In 1927, April 16 was Holy Saturday. Back in those days, the Easter Vigil was celebrated in the morning. Providentially, this enabled Joseph Ratzinger to be baptized almost immediately after his birth with the freshly blessed water. Later in life, he considered this to be significant. On the one hand, his life began with immersion into the mystery of Easter. On the other hand, “it was not Easter Sunday but Holy Saturday, but, the more I reflect on it, the more this seems to be fitting for the nature of our human life: we are still awaiting Easter; we are not yet standing in the full light but walking toward it full of trust” (Milestones, 8).

The future pope was the youngest of three children born to devout Catholic parents.
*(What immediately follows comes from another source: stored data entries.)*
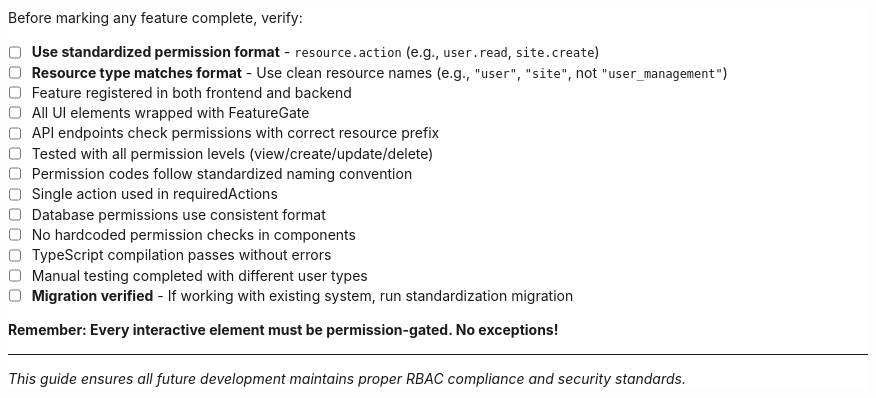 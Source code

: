 Before marking any feature complete, verify:

- [ ] **Use standardized permission format** - `resource.action` (e.g., `user.read`, `site.create`)
- [ ] **Resource type matches format** - Use clean resource names (e.g., `"user"`, `"site"`, not `"user_management"`)
- [ ] Feature registered in both frontend and backend
- [ ] All UI elements wrapped with FeatureGate
- [ ] API endpoints check permissions with correct resource prefix
- [ ] Tested with all permission levels (view/create/update/delete)
- [ ] Permission codes follow standardized naming convention
- [ ] Single action used in requiredActions
- [ ] Database permissions use consistent format
- [ ] No hardcoded permission checks in components
- [ ] TypeScript compilation passes without errors
- [ ] Manual testing completed with different user types
- [ ] **Migration verified** - If working with existing system, run standardization migration

**Remember: Every interactive element must be permission-gated. No exceptions!**

---

_This guide ensures all future development maintains proper RBAC compliance and security standards._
His father was also named Joseph, and both his mother and sister were named Maria; his brother Georg was the eldest child. His father was a rural police officer in Bavaria, not far from the Austrian border.

The natural beauty of the area impressed the young Ratzinger. Being so close to creation helped him perceive the splendor of the Creator. “In this setting, almost impossibly picture-book as it is, the young Ratzinger became aware of a possible vocation to the priesthood while still a boy” (Aidan Nichols OP, The Thought of Benedict XVI, 5).

The piety of his family and of his fellow Bavarians instilled in the young Ratzinger a great devotion to the faith and to the liturgy. At the age of seven, he wrote a Christmas letter to the Child Jesus asking for his own missal for Mass and a green vestment so that he and his brother could play at being priests (see Peter Seewald, Benedict XVI: A Life, vol. 1, 31).

At the age of ten, Joseph was enrolled in a school that taught classical languages in their curriculum. He began “translating the Greek original of the Gospels into German, in order to take in the material in his own way” (Benedict XVI: A Life, vol. 1, 72). Likewise, around the age of fourteen, he translated liturgical texts from Latin into German “in an improved and more vital way” (Milestones, 29).